How many of you actually do this.I would also like to find out HOW do you deploy your safety buoy, do you do it during your safety stop before you surface with a 15 foot lanyard? What is your method I am sure others would like to know what is a good practical way of doing this.

If perhaps you have not felt the need to use a dive buoy and flag or deploy a surface marker tell us why you think it is not
worth the effort.
 
Drift diving, almost always. Boat diving within 300 feet of the boat, almost never unless lost. Very rarely lost.
 
here in Florida it is a law to use a dive flag or buoy when you dive from the beach or drift dive....i use a dive flag on my drift or beach dives. the only time i don't use one is when the dive boat is tied to a submerged wreck and then the boat has a few..
 
Every sea dive, and a fair bit while practicing in the local quarry. I mostly dive wrecks and deploy it from depth. If 30m or shallower, I deploy it before beginning the ascent. Deeper than 30m, it's deployed from 21m when i hit my first stop.
In the off chance i'm drift diving (very rare), it's either deployed once i hit the bottom or I inflate my blob on the boat and let line out of my spool as i descend.

Without my blob, how else is the boat supposed to find me?
 
How many of you actually do this.
Add one to your count.
I would also like to find out HOW do you deploy your safety buoy,
Drag it with me everywhere I go on NJ shore dives. NJ is really serious about this.
If perhaps you have not felt the need to use a dive buoy and flag or deploy a surface marker tell us why you think it is not
worth the effort.
Mixed feelings. I hate the danm thing, but I also saw what a propeller can do to a tank on the back of a Boyscout. (South Padre Island) First hand experience, I was in the water when it happened. I'd bet someone still has that tank on display...
 
just bought one (smb) so yes i guess
 
I take an smb and spool on every dive, whether from a boat or from shore.

Usually I deploy it from my safety stop regardless of whether I'm in an area where boats are not allowed. This is practice for times when it really comes in handy, like when I'm making an ascent from an underwater pinnacle at 30m with 0 vis in the top 15m due to an algae bloom. I find that gradually spooling in the line makes it much easier to control my ascent rate when I have no visual reference and can barely read my gauges.

Here is the exact method I use: ProTech Skills SMB Deployment
My AOW class was somewhat bare-bones, so I was never actually taught smb deployment by an instructor. This concise demonstration cleaned up my technique significantly.

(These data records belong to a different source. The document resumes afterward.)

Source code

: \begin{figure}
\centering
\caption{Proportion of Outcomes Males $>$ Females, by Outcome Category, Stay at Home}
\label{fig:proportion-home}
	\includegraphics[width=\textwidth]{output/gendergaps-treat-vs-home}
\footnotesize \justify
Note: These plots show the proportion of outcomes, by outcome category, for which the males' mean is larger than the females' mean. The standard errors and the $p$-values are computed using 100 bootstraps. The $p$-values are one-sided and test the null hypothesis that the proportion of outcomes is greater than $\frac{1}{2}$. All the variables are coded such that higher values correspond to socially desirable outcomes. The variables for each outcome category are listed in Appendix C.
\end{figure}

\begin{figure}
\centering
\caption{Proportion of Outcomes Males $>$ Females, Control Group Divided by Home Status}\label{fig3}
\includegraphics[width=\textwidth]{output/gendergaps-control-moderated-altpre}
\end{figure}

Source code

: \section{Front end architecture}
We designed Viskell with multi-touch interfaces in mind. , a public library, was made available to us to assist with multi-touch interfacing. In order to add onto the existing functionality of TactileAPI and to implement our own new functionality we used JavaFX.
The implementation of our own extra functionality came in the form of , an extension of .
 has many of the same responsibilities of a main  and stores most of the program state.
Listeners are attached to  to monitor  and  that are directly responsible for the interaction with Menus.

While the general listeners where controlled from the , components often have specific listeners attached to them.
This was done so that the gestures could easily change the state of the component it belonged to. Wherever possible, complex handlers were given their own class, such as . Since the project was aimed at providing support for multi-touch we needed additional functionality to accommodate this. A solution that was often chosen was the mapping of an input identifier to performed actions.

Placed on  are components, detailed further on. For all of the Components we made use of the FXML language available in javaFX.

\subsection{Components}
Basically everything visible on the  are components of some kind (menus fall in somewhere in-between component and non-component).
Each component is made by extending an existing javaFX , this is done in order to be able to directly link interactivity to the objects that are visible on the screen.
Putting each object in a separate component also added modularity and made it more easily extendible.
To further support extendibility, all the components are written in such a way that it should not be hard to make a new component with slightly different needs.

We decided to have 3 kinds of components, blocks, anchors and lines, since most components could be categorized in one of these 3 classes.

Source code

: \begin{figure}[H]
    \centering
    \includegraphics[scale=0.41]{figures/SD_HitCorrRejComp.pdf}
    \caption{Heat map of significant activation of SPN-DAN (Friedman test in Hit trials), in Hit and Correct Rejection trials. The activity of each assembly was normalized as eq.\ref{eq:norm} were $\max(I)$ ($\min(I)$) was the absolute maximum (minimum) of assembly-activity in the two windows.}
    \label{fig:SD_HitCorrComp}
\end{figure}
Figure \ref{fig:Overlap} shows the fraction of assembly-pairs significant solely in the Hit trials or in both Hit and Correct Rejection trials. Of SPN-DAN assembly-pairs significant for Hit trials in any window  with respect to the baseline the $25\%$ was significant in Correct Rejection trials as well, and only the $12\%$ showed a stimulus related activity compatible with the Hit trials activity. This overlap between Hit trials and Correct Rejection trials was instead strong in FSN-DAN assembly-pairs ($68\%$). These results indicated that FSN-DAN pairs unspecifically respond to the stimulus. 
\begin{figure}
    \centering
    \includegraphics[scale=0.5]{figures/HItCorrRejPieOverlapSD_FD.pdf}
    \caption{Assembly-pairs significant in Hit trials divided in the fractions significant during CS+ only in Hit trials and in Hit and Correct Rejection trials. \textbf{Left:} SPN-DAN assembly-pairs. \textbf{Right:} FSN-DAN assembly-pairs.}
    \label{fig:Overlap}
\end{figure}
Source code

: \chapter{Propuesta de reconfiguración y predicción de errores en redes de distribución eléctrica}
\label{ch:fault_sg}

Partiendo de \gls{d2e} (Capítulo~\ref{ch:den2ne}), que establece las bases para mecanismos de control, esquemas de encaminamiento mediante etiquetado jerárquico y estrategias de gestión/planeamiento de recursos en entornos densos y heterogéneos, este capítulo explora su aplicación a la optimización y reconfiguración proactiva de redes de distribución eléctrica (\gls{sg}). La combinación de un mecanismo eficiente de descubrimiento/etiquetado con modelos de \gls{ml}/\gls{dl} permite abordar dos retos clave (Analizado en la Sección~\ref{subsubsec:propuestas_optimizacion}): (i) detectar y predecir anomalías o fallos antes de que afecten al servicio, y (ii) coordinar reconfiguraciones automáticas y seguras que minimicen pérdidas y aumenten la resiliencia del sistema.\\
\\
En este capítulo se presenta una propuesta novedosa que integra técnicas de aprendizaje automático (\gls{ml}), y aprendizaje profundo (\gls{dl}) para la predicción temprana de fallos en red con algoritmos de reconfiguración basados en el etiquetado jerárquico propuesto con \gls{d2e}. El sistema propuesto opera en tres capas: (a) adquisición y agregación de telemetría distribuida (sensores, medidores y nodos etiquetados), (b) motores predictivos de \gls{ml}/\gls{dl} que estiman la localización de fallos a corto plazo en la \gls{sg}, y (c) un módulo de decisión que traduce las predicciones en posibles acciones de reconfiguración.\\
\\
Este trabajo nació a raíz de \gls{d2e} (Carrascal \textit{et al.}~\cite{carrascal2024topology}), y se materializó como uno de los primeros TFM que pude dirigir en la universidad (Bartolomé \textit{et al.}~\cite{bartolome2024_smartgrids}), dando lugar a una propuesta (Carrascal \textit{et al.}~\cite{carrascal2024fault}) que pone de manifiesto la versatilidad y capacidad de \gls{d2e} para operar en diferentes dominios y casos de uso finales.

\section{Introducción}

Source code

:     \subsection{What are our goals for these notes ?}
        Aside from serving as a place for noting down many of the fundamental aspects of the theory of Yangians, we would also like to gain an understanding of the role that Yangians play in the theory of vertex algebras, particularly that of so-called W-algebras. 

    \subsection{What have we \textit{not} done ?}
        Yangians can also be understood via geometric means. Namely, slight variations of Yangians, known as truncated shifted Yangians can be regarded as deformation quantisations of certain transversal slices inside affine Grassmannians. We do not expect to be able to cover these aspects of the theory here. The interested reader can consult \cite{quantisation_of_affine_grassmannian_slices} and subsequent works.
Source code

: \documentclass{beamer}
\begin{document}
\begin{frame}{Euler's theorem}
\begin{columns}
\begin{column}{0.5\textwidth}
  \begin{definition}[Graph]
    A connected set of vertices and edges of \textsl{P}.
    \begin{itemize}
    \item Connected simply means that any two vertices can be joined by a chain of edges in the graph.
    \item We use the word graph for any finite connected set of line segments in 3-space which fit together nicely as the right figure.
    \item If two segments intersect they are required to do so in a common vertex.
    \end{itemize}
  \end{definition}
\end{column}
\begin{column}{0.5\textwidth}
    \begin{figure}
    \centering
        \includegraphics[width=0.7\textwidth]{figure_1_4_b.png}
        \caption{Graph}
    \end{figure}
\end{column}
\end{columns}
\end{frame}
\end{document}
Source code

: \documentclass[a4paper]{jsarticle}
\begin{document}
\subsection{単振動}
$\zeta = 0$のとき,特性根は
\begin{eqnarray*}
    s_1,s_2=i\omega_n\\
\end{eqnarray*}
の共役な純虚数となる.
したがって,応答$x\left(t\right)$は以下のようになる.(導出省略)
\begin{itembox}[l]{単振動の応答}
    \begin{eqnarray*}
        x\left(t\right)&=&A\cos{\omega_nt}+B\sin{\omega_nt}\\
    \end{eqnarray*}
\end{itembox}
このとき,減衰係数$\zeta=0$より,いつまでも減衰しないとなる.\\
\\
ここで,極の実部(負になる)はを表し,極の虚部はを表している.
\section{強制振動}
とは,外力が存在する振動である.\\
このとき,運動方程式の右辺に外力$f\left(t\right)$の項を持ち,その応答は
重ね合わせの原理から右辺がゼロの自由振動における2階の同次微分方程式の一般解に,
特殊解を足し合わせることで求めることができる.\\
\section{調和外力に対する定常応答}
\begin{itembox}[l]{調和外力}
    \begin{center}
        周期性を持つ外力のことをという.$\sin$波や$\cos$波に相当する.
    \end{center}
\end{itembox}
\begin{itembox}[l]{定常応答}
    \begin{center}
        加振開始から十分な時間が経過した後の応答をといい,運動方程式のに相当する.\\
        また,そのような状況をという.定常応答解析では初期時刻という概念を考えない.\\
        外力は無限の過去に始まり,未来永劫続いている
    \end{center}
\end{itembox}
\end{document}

As an aside, we should all remember that having an smb on the surface does not guarantee that boats will go around you, even boats that should know better. Once while boat diving I was ascending from my safety stop when the dive boat cruised right over my smb, which was 1-2m above me at most. I was surprised to say the least to see the hull coming my way through the water, and I immediately flipped over and descended quickly enough to miss a brush with the propellers. The driver had gotten distracted helping my buddy with something.
 
i have an SMB with me on all open water dives, doesn't usually come out, but that's mainly because I'm usually on an anchor line and they can tell by size of bubbles when we are on the stop. For drift dives or dives not off of a boat I will tow a buoy but it is different than my SMB. Mako's Hawaiian Hard Float is probably the best one I have seen for this application. My SMB is a Deep Sea Supply, deploy it with a reel and clip it off. I use light line for this in case it gets caught in something, more likely to break the line than me. #18 is what I use, the floats are on hi-viz dacron so close to #36. Also on a spool that is clipped off unless there are a lot of depth changes planned. Make sure on this one to have 1.5x your depth in line otherwise you're in for a big problem
 
I or someone I'm diving uses one on almost every ocean dive. Lots of drift diving on the east coast of Fl.